◆ **Work instruction**: An exact copy of every entry is needed, without any of the pictures.

◆ **Dataset**:
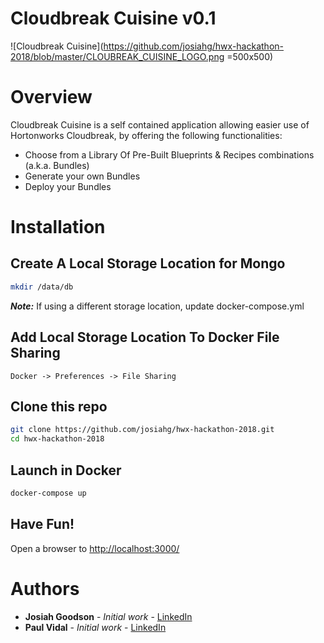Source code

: # Cloudbreak Cuisine v0.1

![Cloudbreak Cuisine](https://github.com/josiahg/hwx-hackathon-2018/blob/master/CLOUBREAK_CUISINE_LOGO.png =500x500)


# Overview

Cloudbreak Cuisine is a self contained application allowing easier use of Hortonworks Cloudbreak, by offering the following functionalities:
* Choose from a Library Of Pre-Built Blueprints & Recipes combinations (a.k.a. Bundles)
* Generate your own Bundles
* Deploy your Bundles

# Installation 

## Create A Local Storage Location for Mongo
``` bash
mkdir /data/db
```

**_Note:_** If using a different storage location, update docker-compose.yml

## Add Local Storage Location To Docker File Sharing

```
Docker -> Preferences -> File Sharing
```

## Clone this repo
``` bash
git clone https://github.com/josiahg/hwx-hackathon-2018.git
cd hwx-hackathon-2018
```

## Launch in Docker
``` bash
docker-compose up
```

## Have Fun!

Open a browser to [<http://localhost:3000/>](http://localhost:3000/)


# Authors

* **Josiah Goodson** - *Initial work* - [LinkedIn](https://www.linkedin.com/in/josiahgoodson/)
* **Paul Vidal** - *Initial work* - [LinkedIn](https://www.linkedin.com/in/paulvid/)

◆ **The answer**:
Source code

: # Cloudbreak Cuisine v0.1

![Cloudbreak Cuisine](https://github.com/josiahg/hwx-hackathon-2018/blob/master/CLOUBREAK_CUISINE_LOGO.png =500x500)


# Overview

Cloudbreak Cuisine is a self contained application allowing easier use of Hortonworks Cloudbreak, by offering the following functionalities:
* Choose from a Library Of Pre-Built Blueprints & Recipes combinations (a.k.a. Bundles)
* Generate your own Bundles
* Deploy your Bundles

# Installation 

## Create A Local Storage Location for Mongo
``` bash
mkdir /data/db
```

**_Note:_** If using a different storage location, update docker-compose.yml

## Add Local Storage Location To Docker File Sharing

```
Docker -> Preferences -> File Sharing
```

## Clone this repo
``` bash
git clone https://github.com/josiahg/hwx-hackathon-2018.git
cd hwx-hackathon-2018
```

## Launch in Docker
``` bash
docker-compose up
```

## Have Fun!

Open a browser to [<http://localhost:3000/>](http://localhost:3000/)


# Authors

* **Josiah Goodson** - *Initial work* - [LinkedIn](https://www.linkedin.com/in/josiahgoodson/)
* **Paul Vidal** - *Initial work* - [LinkedIn](https://www.linkedin.com/in/paulvid/)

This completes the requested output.